Rajan tomou um grande gole de rum antes de coçar a barba, toda a sua expressão denunciando seu estado concentrado.

― Talvez tenha. ― Ao ver a expressão de Vikram, se apressou em continuar. ― Não é garantia! Existem as rotas de contrabando, sabe? ― Se debruçou sobre a mesa para sussurrar para o filho de seu patrão. ― Provavelmente dá para entrar na cidade por elas, mas sair é outra história.
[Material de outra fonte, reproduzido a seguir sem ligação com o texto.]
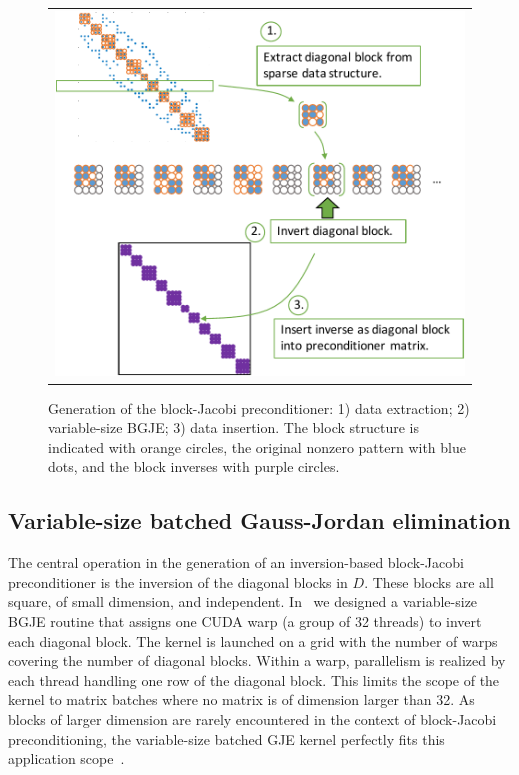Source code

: \begin{figure}
\begin{center}
\begin{tabular}{c}
\includegraphics[width=.65\columnwidth]{plots/scheme_inversion}
\end{tabular}
\end{center}
\caption{Generation of the block-Jacobi preconditioner: 1) data extraction; 2) variable-size BGJE; 3) data insertion.
The block structure is indicated with orange circles, the original nonzero pattern with blue dots, 
    {and} the block inverses with purple circles.
}
\label{fig:batchedgje}
\end{figure}

\subsection{Variable-size batched Gauss-Jordan elimination}
\label{subsec:s3-inversion}

The central operation in the generation of an 
inversion-based block-Jacobi preconditioner
is the inversion of the diagonal blocks in $D$.
These blocks are all square, of small dimension, and independent.
In~\cite{Anzt:2017:BGE:3026937.3026940}
we designed a variable-size BGJE routine
that assigns one CUDA warp (a group of 32 threads) 
to invert each diagonal block.
The kernel is launched on a grid with the number of warps 
covering the number of diagonal blocks.
Within a warp, parallelism is realized by each thread handling one row
of the diagonal block.
This limits the scope of the kernel to matrix batches where no matrix
is of dimension larger than 32.
As blocks of larger dimension are rarely {encountered} in the context
of block-Jacobi preconditioning, the variable-size batched GJE
kernel perfectly fits this application scope~\cite{Anzt:2017:BGE:3026937.3026940}.

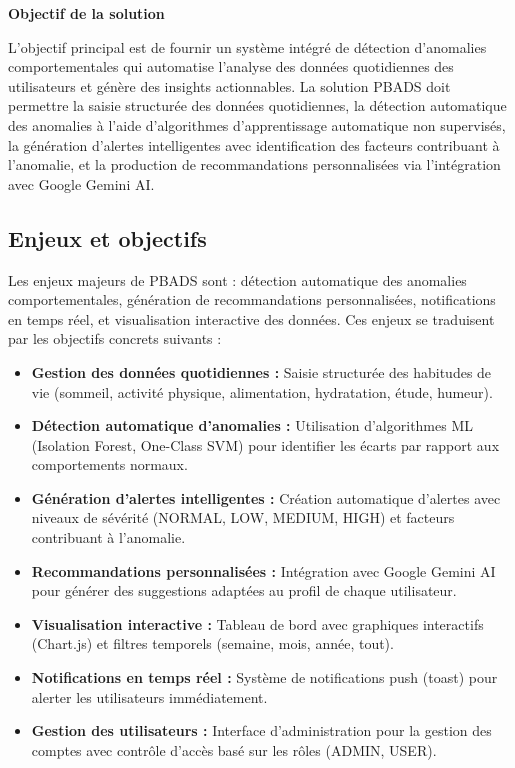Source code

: \textbf{Objectif de la solution}

L'objectif principal est de fournir un système intégré de détection d'anomalies comportementales qui automatise l'analyse des données quotidiennes des utilisateurs et génère des insights actionnables. La solution PBADS doit permettre la saisie structurée des données quotidiennes, la détection automatique des anomalies à l'aide d'algorithmes d'apprentissage automatique non supervisés, la génération d'alertes intelligentes avec identification des facteurs contribuant à l'anomalie, et la production de recommandations personnalisées via l'intégration avec Google Gemini AI.

\subsection{Enjeux et objectifs}

Les enjeux majeurs de PBADS sont : détection automatique des anomalies comportementales, génération de recommandations personnalisées, notifications en temps réel, et visualisation interactive des données. Ces enjeux se traduisent par les objectifs concrets suivants :

\begin{itemize}
    \item \textbf{Gestion des données quotidiennes :} Saisie structurée des habitudes de vie (sommeil, activité physique, alimentation, hydratation, étude, humeur).
    \item \textbf{Détection automatique d'anomalies :} Utilisation d'algorithmes ML (Isolation Forest, One-Class SVM) pour identifier les écarts par rapport aux comportements normaux.
    \item \textbf{Génération d'alertes intelligentes :} Création automatique d'alertes avec niveaux de sévérité (NORMAL, LOW, MEDIUM, HIGH) et facteurs contribuant à l'anomalie.
    \item \textbf{Recommandations personnalisées :} Intégration avec Google Gemini AI pour générer des suggestions adaptées au profil de chaque utilisateur.
    \item \textbf{Visualisation interactive :} Tableau de bord avec graphiques interactifs (Chart.js) et filtres temporels (semaine, mois, année, tout).
    \item \textbf{Notifications en temps réel :} Système de notifications push (toast) pour alerter les utilisateurs immédiatement.
    \item \textbf{Gestion des utilisateurs :} Interface d'administration pour la gestion des comptes avec contrôle d'accès basé sur les rôles (ADMIN, USER).
\end{itemize}

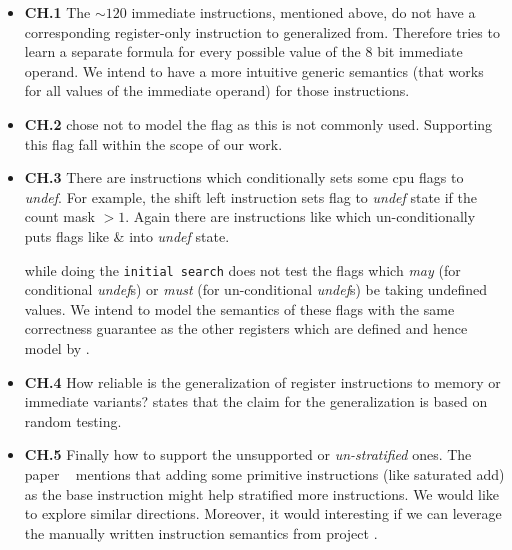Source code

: \begin{itemize}
           
    \item 
    \textbf{CH.1} The $\sim120$ immediate instructions, mentioned above, 
    do not have a corresponding register-only instruction to generalized from. 
    Therefore \Strata tries to learn a separate formula
    for every possible value of the 8 bit immediate operand.
    We intend to have a more intuitive generic semantics (that works for all values of the immediate operand) for those instructions. 

    \item \textbf{CH.2} \Strata chose not to model the  flag as this is not commonly used. Supporting this flag fall within the scope of our work.
      
    \item \textbf{CH.3} There are instructions which conditionally sets some
    cpu flags to \emph{undef}. For example, the shift left instruction
     sets flag  to \emph{undef} state if the
    count mask $>1$.  Again there are instructions like  which un-conditionally puts flags like  \&  into
      \emph{undef} state.
 
    \Strata while doing the {\tt initial search} does not test the flags which
    \emph{may} (for conditional \emph{undef}s)  or \emph{must} (for
        un-conditional \emph{undef}s) be taking undefined values. We intend to
    model the semantics of these flags with the same correctness guarantee as
    the other registers which are defined and hence model by \Strata.
    
    \item \textbf{CH.4} How reliable is the generalization of register
    instructions to memory or immediate variants? \Strata states that the claim
    for the generalization is based on random testing.
    
    \item \textbf{CH.5} Finally how to support the unsupported or
    \emph{un-stratified} ones. The paper ~\cite{Heule2016a} mentions that adding
    some primitive instructions (like saturated add) as the base instruction
    might help stratified more instructions. We would like to explore similar
    directions. Moreover, it would interesting if we can leverage the manually written instruction semantics from project \Stoke.      

\end{itemize} 

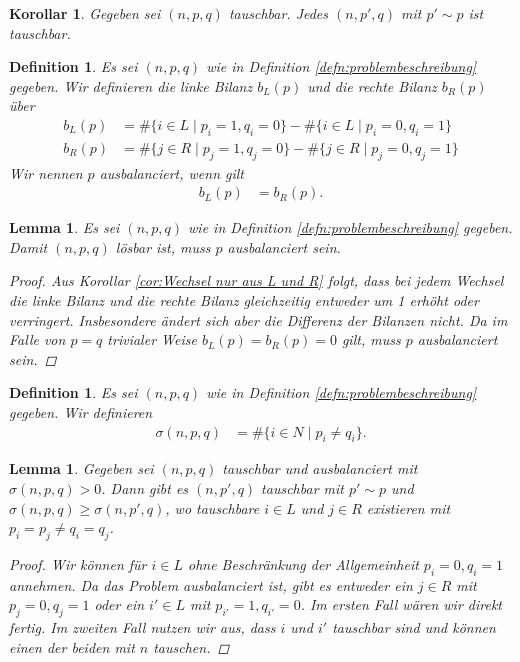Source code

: \documentclass[12pt]{article}
\newtheorem{defn}[thm]{Definition}
\newtheorem{lem}[thm]{Lemma}
\newtheorem{cor}[thm]{Korollar}
\begin{document}
\begin{cor}
Gegeben sei $(n, p, q)$ tauschbar. Jedes $(n, p', q)$ mit $p'\sim p$ ist tauschbar.
\label{cor:einmal tauschbar immer tauschbar}
\end{cor}


\begin{defn}
Es sei $(n, p, q)$ wie in Definition \ref{defn:problembeschreibung} gegeben. Wir definieren die linke Bilanz $b_L(p)$ und die rechte Bilanz $b_R(p)$ über
\begin{align*}
b_L(p) &=\#\{i\in L \mid p_i=1, q_i=0\}
-
\#\{i\in L \mid p_i=0, q_i=1\}
\\
b_R(p) &= \#\{j\in R \mid p_j=1, q_j=0\}
-
\#\{j\in R \mid p_j=0, q_j=1\}
\end{align*}
Wir nennen  $p$ ausbalanciert, wenn gilt 
\begin{align*}
b_L(p) &= b_R(p).
\end{align*}
\end{defn}


\begin{lem}
 Es sei $(n, p, q)$ wie in Definition \ref{defn:problembeschreibung} gegeben. Damit $(n, p, q)$ lösbar ist, muss $p$ ausbalanciert sein.
\begin{proof}
Aus Korollar \ref{cor:Wechsel nur aus L und R} folgt, dass bei jedem Wechsel die linke Bilanz und die rechte Bilanz gleichzeitig entweder um 1 erhöht oder verringert. Insbesondere ändert sich aber die Differenz der Bilanzen nicht. Da im Falle von $p=q$ trivialer Weise $b_L(p)=b_R(p)=0$ gilt, muss $p$ ausbalanciert sein.
\end{proof}
\label{lem_ausbalanciert}
\end{lem}

\begin{defn}
Es sei $(n, p, q)$ wie in Definition \ref{defn:problembeschreibung} gegeben. Wir definieren
\begin{align*}
\sigma(n, p, q) 
&=\#\{i\in N \mid p_i\neq q_i\}.
\end{align*}
\end{defn}

\begin{lem}
Gegeben sei $(n, p, q)$ tauschbar und ausbalanciert mit $\sigma(n, p, q)>0$. Dann gibt es $(n, p', q)$ tauschbar mit $p'\sim p$ und $\sigma(n, p, q)\geq\sigma(n, p', q)$, wo tauschbare $i\in L$ und $j\in R$ existieren mit $p_i=p_j\neq q_i=q_j$.
\begin{proof}
 Wir können für $i\in L$  ohne Beschränkung der Allgemeinheit $p_i=0, q_i=1$ annehmen.
 Da das Problem ausbalanciert ist, gibt es entweder ein $j\in R$ mit $p_j=0, q_j=1$ oder ein $i'\in L$ mit $p_{i'}=1, q_{i'}=0$. Im ersten Fall wären wir direkt fertig. Im zweiten Fall nutzen wir aus, dass $i$ und $i'$ tauschbar sind und können einen der beiden mit $n$ tauschen.
\end{proof}
\label{lem:tausch auf beiden seiten}
\end{lem}
\end{document}
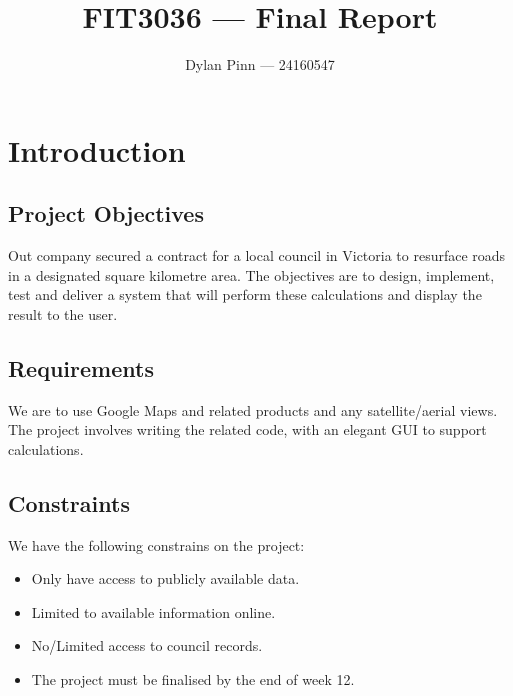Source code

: \documentclass[a4paper,11pt]{article}
\begin{document}
\title{FIT3036 --- Final Report}
\author{Dylan Pinn --- 24160547}
\maketitle
\pagebreak

\tableofcontents
\pagebreak

\section{Introduction}

\subsection{Project Objectives}

Out company secured a contract for a local council in Victoria to resurface
roads in a designated square kilometre area. The objectives are to design,
implement, test and deliver a system that will perform these calculations and
display the result to the user.

\subsection{Requirements}

We are to use Google Maps and related products and any satellite/aerial views.
The project involves writing the related code, with an elegant GUI to support
calculations. \autocite[2]{intro:1}

\subsection{Constraints}

We have the following constrains on the project:

\begin{itemize}
  \item Only have access to publicly available data.
  \item Limited to available information online.
  \item No/Limited access to council records.
  \item The project must be finalised by the end of week 12.
\end{itemize}
\end{document}
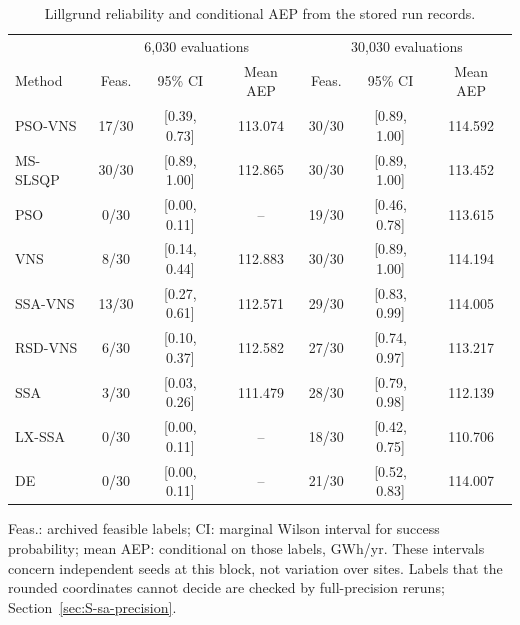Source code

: \begin{table}[!htbp]
\centering
\caption{Lillgrund reliability and conditional AEP from the stored run records.}
\label{tab:archive-reliability}
\small\setlength{\tabcolsep}{4pt}
\begin{tabular}{lcccccc}
\toprule
& \multicolumn{3}{c}{6,030 evaluations} & \multicolumn{3}{c}{30,030 evaluations} \\
Method & Feas. & 95\% CI & Mean AEP & Feas. & 95\% CI & Mean AEP \\
\midrule
PSO-VNS & 17/30 & [0.39, 0.73] & 113.074 & 30/30 & [0.89, 1.00] & 114.592 \\
MS-SLSQP & 30/30 & [0.89, 1.00] & 112.865 & 30/30 & [0.89, 1.00] & 113.452 \\
PSO & 0/30 & [0.00, 0.11] & -- & 19/30 & [0.46, 0.78] & 113.615 \\
VNS & 8/30 & [0.14, 0.44] & 112.883 & 30/30 & [0.89, 1.00] & 114.194 \\
SSA-VNS & 13/30 & [0.27, 0.61] & 112.571 & 29/30 & [0.83, 0.99] & 114.005 \\
RSD-VNS & 6/30 & [0.10, 0.37] & 112.582 & 27/30 & [0.74, 0.97] & 113.217 \\
SSA & 3/30 & [0.03, 0.26] & 111.479 & 28/30 & [0.79, 0.98] & 112.139 \\
LX-SSA & 0/30 & [0.00, 0.11] & -- & 18/30 & [0.42, 0.75] & 110.706 \\
DE & 0/30 & [0.00, 0.11] & -- & 21/30 & [0.52, 0.83] & 114.007 \\
\bottomrule
\end{tabular}
\par\smallskip\parbox{\textwidth}{\footnotesize Feas.: archived feasible labels; CI: marginal Wilson interval for success probability; mean AEP: conditional on those labels, GWh/yr. These intervals concern independent seeds at this block, not variation over sites. Labels that the rounded coordinates cannot decide are checked by full-precision reruns; Section~\ref{sec:S-sa-precision}.}
\end{table}
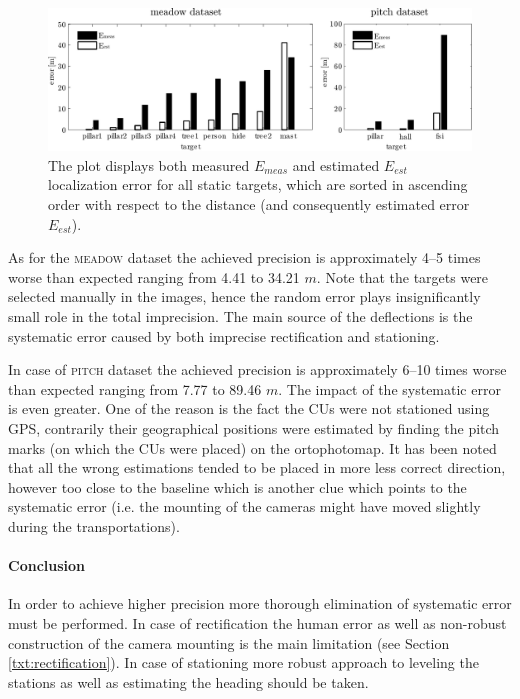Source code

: \begin{figure}[htb]\centering
	\centering
	\includegraphics[width=0.98\linewidth]{fig/plot_static_targets.pdf}
	\caption{The plot displays both measured $E_{meas}$ and estimated $E_{est}$ localization error for all static targets, which are sorted in ascending order with respect to the distance (and consequently estimated error $E_{est}$).}
	\label{fig:plot_error_estatic_targets}
\end{figure}

As for the \textsc{meadow} dataset the achieved precision is approximately 4--5 times worse than expected ranging from 4.41 to 34.21 $m$. Note that the targets were selected manually in the images, hence the random error plays insignificantly small role in the total imprecision. The main source of the deflections is the systematic error caused by both imprecise rectification and stationing. 

In case of \textsc{pitch} dataset the achieved precision is approximately 6--10 times worse than expected ranging from 7.77 to 89.46 $m$. The impact of the systematic error is even greater. One of the reason is the fact the CUs were not stationed using GPS, contrarily their geographical positions were estimated by finding the pitch marks (on which the CUs were placed) on the ortophotomap. It has been noted that all the wrong estimations tended to be placed in more less correct direction, however too close to the baseline which is another clue which points to the systematic error (i.e. the mounting of the cameras might have moved slightly during the transportations).

\paragraph{Conclusion} In order to achieve higher precision more thorough elimination of systematic error must be performed. In case of rectification the human error as well as non-robust construction of the camera mounting is the main limitation (see Section \ref{txt:rectification}). In case of stationing more robust approach to leveling the stations as well as estimating the heading should be taken.

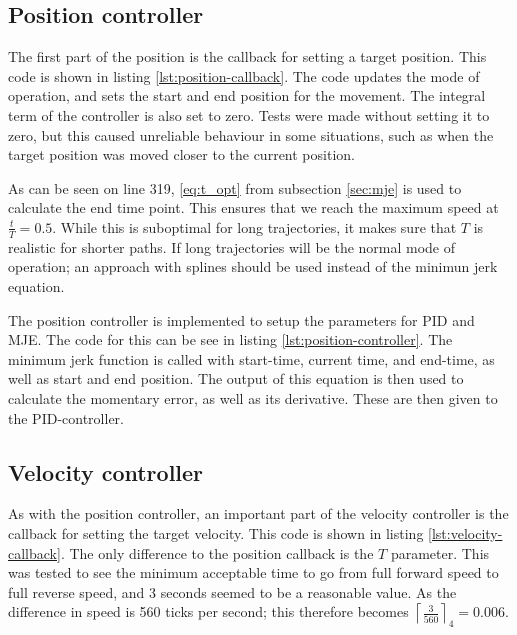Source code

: \documentclass[11pt]{article}
\begin{document}
\subsection{Position controller}
The first part of the position is the callback for setting a target position. This code is shown in listing \vref{lst:position-callback}. The code updates the mode of operation, and sets the start and end position for the movement. The integral term of the controller is also set to zero. Tests were made without setting it to zero, but this caused unreliable behaviour in some situations, such as when the target position was moved closer to the current position. \par

As can be seen on line 319, \ref{eq:t_opt} from subsection \vref{sec:mje} is used to calculate the end time point. This ensures that we  reach the maximum speed at $\frac{t}{T} = 0.5$. While this is suboptimal for long trajectories, it makes sure that $T$ is realistic for shorter paths. If long trajectories will be the normal mode of operation; an approach with splines should be used instead of the minimun jerk equation. \par
\newpage


The position controller is implemented to setup the parameters for PID and MJE. The code for this can be see in listing \vref{lst:position-controller}. The minimum jerk function is called with start-time, current time, and end-time, as well as start and end position. The output of this equation is then used to calculate the momentary error, as well as its derivative. These are then given to the PID-controller. \par



\subsection{Velocity controller}
As with the position controller, an important part of the velocity controller is the callback for setting the target velocity. This code is shown in listing \vref{lst:velocity-callback}. The only difference to the position callback is the $T$ parameter. This was tested to see the minimum acceptable time to go from full forward speed to full reverse speed, and 3 seconds seemed to be a reasonable value. As the difference in speed is 560 ticks per second; this therefore becomes $\left\lceil\frac{3}{560}\right\rceil _4 = 0.006$. \par
\end{document}
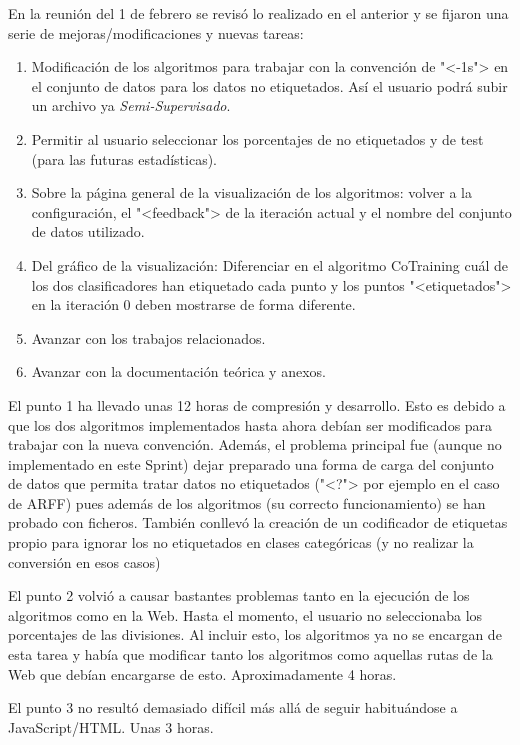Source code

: En la reunión del 1 de febrero se revisó lo realizado en el anterior y se fijaron
una serie de mejoras/modificaciones y nuevas tareas:
\begin{enumerate}
    \item Modificación de los algoritmos para trabajar con la convención de
    "<-1s"> en el conjunto de datos para los datos no etiquetados. Así el
    usuario podrá subir un archivo ya \textit{Semi-Supervisado}.
    \item Permitir al usuario seleccionar los porcentajes de no etiquetados y de
    test (para las futuras estadísticas).
    \item Sobre la página general de la visualización de los algoritmos: volver
    a la configuración, el "<feedback"> de la iteración actual y el nombre del
    conjunto de datos utilizado.
    \item Del gráfico de la visualización: Diferenciar en el algoritmo
    CoTraining cuál de los dos clasificadores han etiquetado cada punto y los
    puntos "<etiquetados"> en la iteración 0 deben mostrarse de forma diferente.
    \item Avanzar con los trabajos relacionados.
    \item Avanzar con la documentación teórica y anexos.
\end{enumerate}

El punto 1 ha llevado unas 12 horas de compresión y desarrollo. Esto es debido a
que los dos algoritmos implementados hasta ahora debían ser modificados para
trabajar con la nueva convención. Además, el problema principal fue (aunque no
implementado en este Sprint) dejar preparado una forma de carga del conjunto de
datos que permita tratar datos no etiquetados ("<?"> por ejemplo en el caso de
ARFF) pues además de los algoritmos (su correcto funcionamiento) se han probado
con ficheros. También conllevó la creación de un codificador de etiquetas propio
para ignorar los no etiquetados en clases categóricas (y no realizar la
conversión en esos casos)

El punto 2 volvió a causar bastantes problemas tanto en la ejecución de los
algoritmos como en la Web. Hasta el momento, el usuario no seleccionaba los
porcentajes de las divisiones. Al incluir esto, los algoritmos ya no se encargan
de esta tarea y había que modificar tanto los algoritmos como aquellas rutas de
la Web que debían encargarse de esto. Aproximadamente 4 horas.

El punto 3 no resultó demasiado difícil más allá de seguir habituándose a
JavaScript/HTML. Unas 3 horas.

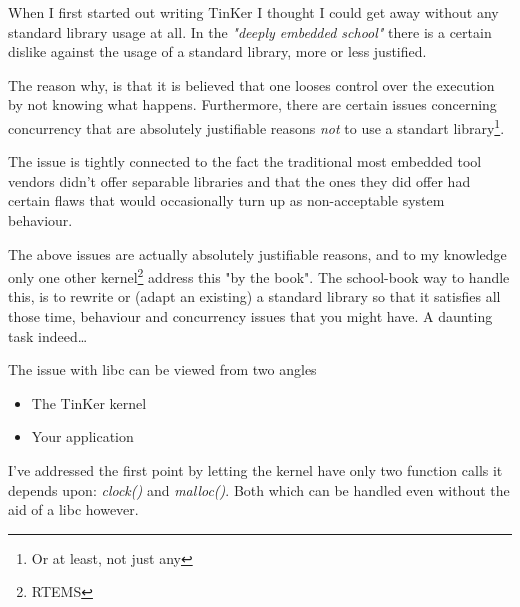 When I first started out writing TinKer I thought I could get away without any standard library usage at all. In the \textit{"deeply embedded school"} there is a certain dislike against the usage of a standard library, more or less justified.

The reason why, is that it is believed that one looses control over the execution by not knowing what happens. Furthermore, there are certain issues concerning concurrency that are absolutely justifiable reasons \textit{not} to use a standart library\footnote{Or at least, not just any}.

The issue is tightly connected to the fact the traditional most embedded tool vendors didn't offer separable libraries and that the ones they did offer had certain flaws that would occasionally turn up as non-acceptable system behaviour.

The above issues are actually absolutely justifiable reasons, and to my knowledge only one other kernel\footnote{RTEMS} address this "by the book". The school-book way to handle this, is to rewrite or (adapt an existing) a standard library so that it satisfies all those time, behaviour and concurrency issues that you might have. A daunting task indeed\ldots

The issue with libc can be viewed from two angles
\begin{itemize}
	\item The TinKer kernel
	\item Your application
\end{itemize}
I've addressed the first point by letting the kernel have only two function calls it depends upon: \textit{clock()} and \textit{malloc()}. Both which can be handled even without the aid of a libc however.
― O que estamos esperando, então? ― Vikram sussurrou de volta, um sorriso ameaçando iluminar seu rosto! ― E pensar que você estava me escondendo isso esse tempo todo!

― Para não ter que vê-lo fazer besteira, como estou vendo agora. ― Rajan estalou a língua, em desgosto, mas em seus olhos havia um brilho de aprovação. ― Patrão me mata se algo acontecer à cria mais nova dele.

― Não seja dramático, Rajan ― Vikram revirou os olhos, se levantando. ― Agora mova esse seu traseiro inútil, temos que ir.

Entrar na cidade, como Rajan havia previsto, não tinha sido tão complicado, no fim das contas. Havia muitos guardas fazendo rondas, mas isso não importava a Vikram, que, familiarizado com as ruas, sabia muito bem como chegar ao palacete que seu pai mantinha na cidade, para o bem dos negócios. Não era um lar, como era a propriedade no campo, mas ainda era casa.

Quase chorou de alívio ao abrir a porta e se deparar com Ravi na sala, com um livro em seu colo. Pálido como a morte, mas muito bem vivo. Ravi arregalou os olhos ao ver o irmão mais novo, mas não demorou a se levantar. Seus movimentos eram lentos e doloridos, mas eles se encontraram em um abraço e tudo mais era detalhe.

― Como chegou aqui, Vikram? ― perguntou ainda abraçado ao irmão. ― Todos os portões estão fechados.

― Uma das rotas dos contrabandistas, mas isso não importa agora. ― Vikram se afastou um pouco, mas ainda tinha as duas mãos nos ombros do irmão. ― E nossos pais? Estão bem também?

A expressão de Ravi desmoronou, e Vikram sentiu o mundo cair com ela. Sentiu tudo girar ao seu redor, e suas mãos geladas nos ombros de seu irmão eram as únicas coisas que o mantinham inteiro.

― Papai não era mais forte e jovem como outrora. Aguentou por um tempo, mas... ― Ravi deixou seus olhos mirarem seus pés, quase como se esperasse que as respostas fossem brotar ali. ― Mamãe se foi um pouco depois. Sinceramente, acho que o que a levou não foi a doença, mas a tristeza.

Vikram sentiu seus olhos queimarem, mas não tirou suas mãos de onde elas estavam para secar as lágrimas que agora caíam.

― Somos só nós dois agora, Ravi ― sussurrou, sua voz tão semelhante a do menino que um dia fora. Vikram nunca havia se sentido tão pequeno.

Ravi segurou o rosto de seu irmãozinho com as duas mãos, enxugando as lágrimas, quase não percebendo as próprias.

― Somos só nós dois, Vikram ― Ravi sussurrou de volta, mas em algum ponto de sua voz havia uma promessa.

Naquela noite, os dois choraram os pais que perderam.

Na manhã seguinte, Vikram tratou de tentar salvar a cidade.